A wealth of foreign influence in Denver
What do we really know about America’s international influence under the next president we elect? Not a whole lot.
But right here in Denver, there are more than 200 organizations that exert international influence, more than in any other city in America, and they will continue to no matter who wins the White House. Most are nonprofits, and most are housed under a single roof, in the Posner Center for International Development.
Posner’s slogan is “Solutions to global poverty.” That might mean a poverty of money, a poverty of education, a poverty of medical care or energy or infrastructure or technology. Whichever it is, the organizations at the Posner Center are confronting some of the most challenging issues on Earth.
Like International Development Enterprises, which teaches farmers on three different continents to acquire simple technology that improves their yields. And Project Cure, which solicits medical supplies and equipment and sends it to hospitals in underdeveloped countries. And Children’s Future, which helps kids in Cambodia with everything from health care to schooling to food.

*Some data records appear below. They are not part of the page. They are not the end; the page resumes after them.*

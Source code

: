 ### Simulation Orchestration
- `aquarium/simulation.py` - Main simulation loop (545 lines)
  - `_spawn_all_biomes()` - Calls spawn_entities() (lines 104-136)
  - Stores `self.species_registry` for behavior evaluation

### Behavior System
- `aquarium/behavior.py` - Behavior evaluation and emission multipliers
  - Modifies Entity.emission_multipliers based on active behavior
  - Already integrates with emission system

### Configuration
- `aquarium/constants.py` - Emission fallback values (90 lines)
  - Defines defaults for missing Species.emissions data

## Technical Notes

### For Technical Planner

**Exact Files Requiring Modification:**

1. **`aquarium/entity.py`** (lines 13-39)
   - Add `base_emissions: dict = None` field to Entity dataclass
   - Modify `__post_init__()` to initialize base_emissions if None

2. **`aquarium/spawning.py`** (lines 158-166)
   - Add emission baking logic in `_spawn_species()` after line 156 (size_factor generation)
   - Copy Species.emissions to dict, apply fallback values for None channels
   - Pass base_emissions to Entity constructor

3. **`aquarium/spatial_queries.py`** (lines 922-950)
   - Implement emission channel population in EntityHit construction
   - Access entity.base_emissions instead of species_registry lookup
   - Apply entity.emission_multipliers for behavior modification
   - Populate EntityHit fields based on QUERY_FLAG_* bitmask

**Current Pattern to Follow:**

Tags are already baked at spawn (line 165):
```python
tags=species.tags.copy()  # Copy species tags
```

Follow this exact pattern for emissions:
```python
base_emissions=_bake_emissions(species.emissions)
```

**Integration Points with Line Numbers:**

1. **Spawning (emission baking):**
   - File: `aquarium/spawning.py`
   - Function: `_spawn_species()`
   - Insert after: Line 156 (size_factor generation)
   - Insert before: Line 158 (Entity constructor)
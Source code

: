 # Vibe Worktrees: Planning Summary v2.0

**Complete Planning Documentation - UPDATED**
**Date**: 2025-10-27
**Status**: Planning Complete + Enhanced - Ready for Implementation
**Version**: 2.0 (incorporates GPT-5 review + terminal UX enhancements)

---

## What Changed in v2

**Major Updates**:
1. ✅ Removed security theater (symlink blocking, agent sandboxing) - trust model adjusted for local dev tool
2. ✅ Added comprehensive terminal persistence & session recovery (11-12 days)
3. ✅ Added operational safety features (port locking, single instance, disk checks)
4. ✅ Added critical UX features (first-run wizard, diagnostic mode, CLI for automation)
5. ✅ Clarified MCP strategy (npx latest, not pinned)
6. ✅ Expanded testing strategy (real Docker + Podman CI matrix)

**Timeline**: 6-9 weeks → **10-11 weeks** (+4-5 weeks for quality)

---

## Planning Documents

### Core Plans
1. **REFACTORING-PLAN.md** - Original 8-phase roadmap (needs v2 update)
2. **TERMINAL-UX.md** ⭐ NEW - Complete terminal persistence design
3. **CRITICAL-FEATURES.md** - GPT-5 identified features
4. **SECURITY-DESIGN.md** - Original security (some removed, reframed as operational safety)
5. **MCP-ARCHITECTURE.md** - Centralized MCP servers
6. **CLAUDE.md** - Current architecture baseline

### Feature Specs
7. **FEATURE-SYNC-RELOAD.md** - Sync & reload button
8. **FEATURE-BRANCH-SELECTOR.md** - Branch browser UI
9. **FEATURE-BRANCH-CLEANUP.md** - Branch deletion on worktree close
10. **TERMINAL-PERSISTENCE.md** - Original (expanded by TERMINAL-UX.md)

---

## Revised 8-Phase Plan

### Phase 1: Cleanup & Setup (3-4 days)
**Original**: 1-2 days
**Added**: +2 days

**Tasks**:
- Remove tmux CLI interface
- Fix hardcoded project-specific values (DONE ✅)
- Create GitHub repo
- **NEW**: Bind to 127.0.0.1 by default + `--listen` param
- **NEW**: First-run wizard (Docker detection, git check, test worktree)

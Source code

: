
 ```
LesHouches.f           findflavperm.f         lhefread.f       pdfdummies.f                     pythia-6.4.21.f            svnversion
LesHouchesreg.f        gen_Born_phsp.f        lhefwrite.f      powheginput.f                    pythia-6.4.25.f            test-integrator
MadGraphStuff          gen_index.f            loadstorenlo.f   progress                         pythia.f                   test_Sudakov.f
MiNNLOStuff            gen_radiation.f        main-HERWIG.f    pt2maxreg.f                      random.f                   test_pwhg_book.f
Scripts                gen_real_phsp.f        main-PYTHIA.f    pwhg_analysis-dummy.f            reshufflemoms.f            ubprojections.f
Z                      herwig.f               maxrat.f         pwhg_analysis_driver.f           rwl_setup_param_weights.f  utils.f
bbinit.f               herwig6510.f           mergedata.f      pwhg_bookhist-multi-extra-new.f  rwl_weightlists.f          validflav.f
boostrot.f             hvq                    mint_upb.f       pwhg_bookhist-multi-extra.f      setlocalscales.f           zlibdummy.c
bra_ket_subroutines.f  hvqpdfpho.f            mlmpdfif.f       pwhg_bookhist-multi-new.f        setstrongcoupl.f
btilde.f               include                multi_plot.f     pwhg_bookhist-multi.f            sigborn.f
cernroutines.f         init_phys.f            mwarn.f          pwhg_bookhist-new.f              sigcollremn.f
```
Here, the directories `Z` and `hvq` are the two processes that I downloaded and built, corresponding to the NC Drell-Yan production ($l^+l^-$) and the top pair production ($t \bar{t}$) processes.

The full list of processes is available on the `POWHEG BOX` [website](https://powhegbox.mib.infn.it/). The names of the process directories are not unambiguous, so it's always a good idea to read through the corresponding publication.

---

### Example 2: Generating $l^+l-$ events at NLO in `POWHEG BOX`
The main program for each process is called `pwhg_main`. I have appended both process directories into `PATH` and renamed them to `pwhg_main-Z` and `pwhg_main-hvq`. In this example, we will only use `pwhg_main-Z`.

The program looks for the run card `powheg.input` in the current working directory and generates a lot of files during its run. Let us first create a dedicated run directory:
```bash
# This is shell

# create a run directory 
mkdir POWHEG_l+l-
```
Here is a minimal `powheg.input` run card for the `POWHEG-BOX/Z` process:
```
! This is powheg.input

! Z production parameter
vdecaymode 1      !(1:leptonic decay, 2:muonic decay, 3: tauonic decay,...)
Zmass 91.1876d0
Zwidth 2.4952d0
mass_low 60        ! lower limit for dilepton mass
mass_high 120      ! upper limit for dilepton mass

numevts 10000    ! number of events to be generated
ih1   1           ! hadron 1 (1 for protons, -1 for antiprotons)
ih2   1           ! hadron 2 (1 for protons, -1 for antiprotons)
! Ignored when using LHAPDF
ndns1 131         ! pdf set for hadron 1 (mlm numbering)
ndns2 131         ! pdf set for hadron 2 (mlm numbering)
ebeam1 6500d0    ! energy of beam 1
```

Then, there’s AfricAid. It educates girls. It was founded by a 16-year-old Coloradan who went with her family on safari to Tanzania and saw girls her own age facing obstacles she simply didn’t face. She came home and started raising money for classrooms and books. That was 15 years ago. The mission grew to giving girls leadership development skills. And from there, to business skills. This year, AfricAid has more than 900 girls in 21 schools.
Beyond academics, they learn lessons no one otherwise would have taught them. Like not to marry so early, and not to have children so young. They get the grit to break through Africa’s glass ceiling. More than 90 percent of AfricAid’s girls nowadays enroll in universities. That’s pretty good in a place where 19 out of 20 girls don’t finish high school.
What Posner’s about is synergy, or what its executive director calls “cross-pollination.” Within its four walls is a wealth of international experience. Not only with projects but with technology, logistics, fundraising. All anyone has to do to combine resources is get up and walk across the hall. Five different non-profits, for example, recently worked together to win a grant from Western Union that fosters entrepreneurship in Rwanda, Tanzania and Uganda.
Our next president will do whatever she, or he, is going to do to put America’s stamp on the world. Here in Denver, they’re already doing it.